Patent business: The nuances of self-brokering IP

It is true that patentees can divest patents without intermediaries. This is like selling a house without the assistance of a broker. The market will take advantage of the situation and real mistakes, that have legal consequences, can be made.

Establishing the asset value

Determining patent value without external assistance may cause a seller to over-value the assets, and the seller may reject quite legitimate early offers. Once rejected, early offers will be reduced later as buyers discount the unsold assets that were reviewed by others and remain unsold.

Valuations that are too high arise by valuing patented inventions without looking at the aspects of those inventions that are claimed. Since claims form the basis of the exclusionary right in a patent, they must be used to assess the scale of the market that can be licensed (as a result of infringement) within the remaining life of the patents.

Supporting patents with evidence of infringement—known as ‘evidence of use’ (EoU)—is crucial, and placing patents on the market without it guarantees failure. The global patent market sees roughly 90 brokered offerings per month—enough that buyers reject those without EoU. The decision to self-broker means the seller must be able to construct EoU that will be acceptable to the market.

Building rivalry for the assets

Managing an offering by approaching buyers serially almost guarantees it will not come to a conclusion. The lone buyer feels no time pressure to respond and uses time as a weapon against the seller, whose management has expectations about when the transaction will conclude. The buyer drags the dialogue down the timeline so that the seller’s frustrated management becomes willing to make concessions.

Getting non-disclosure agreements (NDAs) in place one at a time with buyers that are approached serially can waste inordinate amounts of time—which is to the buyer’s advantage. This happens with self-brokered offerings because the seller does not have NDAs with buyers in advance of the offering; intermediaries almost always do.

"Sellers need to have technical specialists ready to answer diligence questions in real time to keep the process moving."

The goal is for all buyers to conclude diligence efforts at the same time, so they are prepared to bid. Therefore the offering has to be complete when transmitted to buyers, with infringement analyses, EoU documentation, patent analytics, etc, in place so that the buyers’ questions don’t stop them from doing diligence while waiting for the seller’s answer, and allow them to demand deadlines be extended because of delays.

Sellers need to have technical specialists ready to answer diligence questions in real time to keep the process moving. Self-brokering sellers rarely have completed an offering to this level and their efforts are compromised accordingly.

Procedural risks

To approach a potential operating company buyer directly, care must be taken not to have the buyer think the approach is a patent assertion.

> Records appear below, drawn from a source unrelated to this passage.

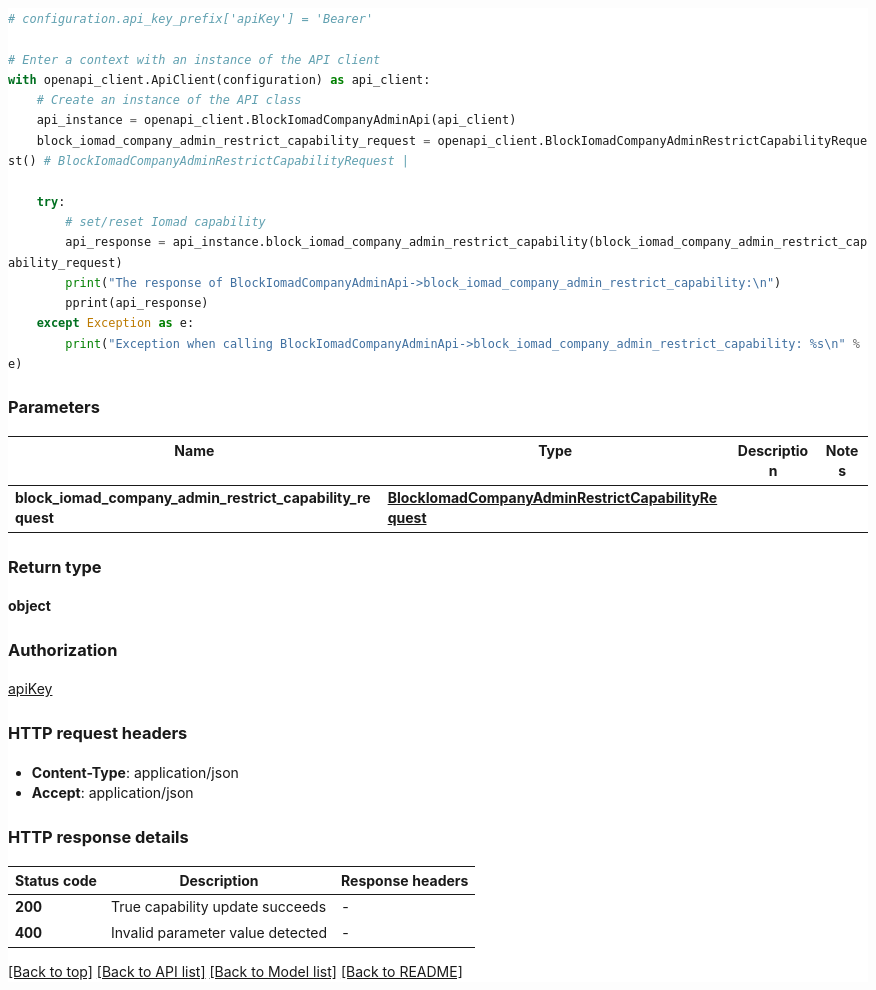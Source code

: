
 ```python
# configuration.api_key_prefix['apiKey'] = 'Bearer'

# Enter a context with an instance of the API client
with openapi_client.ApiClient(configuration) as api_client:
    # Create an instance of the API class
    api_instance = openapi_client.BlockIomadCompanyAdminApi(api_client)
    block_iomad_company_admin_restrict_capability_request = openapi_client.BlockIomadCompanyAdminRestrictCapabilityRequest() # BlockIomadCompanyAdminRestrictCapabilityRequest | 

    try:
        # set/reset Iomad capability
        api_response = api_instance.block_iomad_company_admin_restrict_capability(block_iomad_company_admin_restrict_capability_request)
        print("The response of BlockIomadCompanyAdminApi->block_iomad_company_admin_restrict_capability:\n")
        pprint(api_response)
    except Exception as e:
        print("Exception when calling BlockIomadCompanyAdminApi->block_iomad_company_admin_restrict_capability: %s\n" % e)
```



### Parameters


Name | Type | Description  | Notes
------------- | ------------- | ------------- | -------------
 **block_iomad_company_admin_restrict_capability_request** | [**BlockIomadCompanyAdminRestrictCapabilityRequest**](BlockIomadCompanyAdminRestrictCapabilityRequest.md)|  | 

### Return type

**object**

### Authorization

[apiKey](../README.md#apiKey)

### HTTP request headers

 - **Content-Type**: application/json
 - **Accept**: application/json

### HTTP response details

| Status code | Description | Response headers |
|-------------|-------------|------------------|
**200** | True capability update succeeds |  -  |
**400** | Invalid parameter value detected |  -  |

[[Back to top]](#) [[Back to API list]](../README.md#documentation-for-api-endpoints) [[Back to Model list]](../README.md#documentation-for-models) [[Back to README]](../README.md)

If they do, the seller risks having the potential buyer launch a declaratory judgment suit, which the seller may not be prepared for. In such a suit a buyer asks the court to declare that it does not infringe the patents offered; if it succeeds the value of the patents may be impaired dramatically. This does not happen with an intermediary, which is able to claim substantively that the patents are solely for sale through their hands.

Sending patent numbers to an operating company buyer may seem innocent. However, buyers are very disturbed by the practice because this puts them on notice regarding the patents. Should the patents be sold to a licensing entity, a future assertion could claim that the buyer had notice of the patents and that any infringement of them since the date of notice was wilful. Damages for wilful infringement are tripled. Intermediaries have ‘anti-notice’ provisions in their NDAs to prevent such issues.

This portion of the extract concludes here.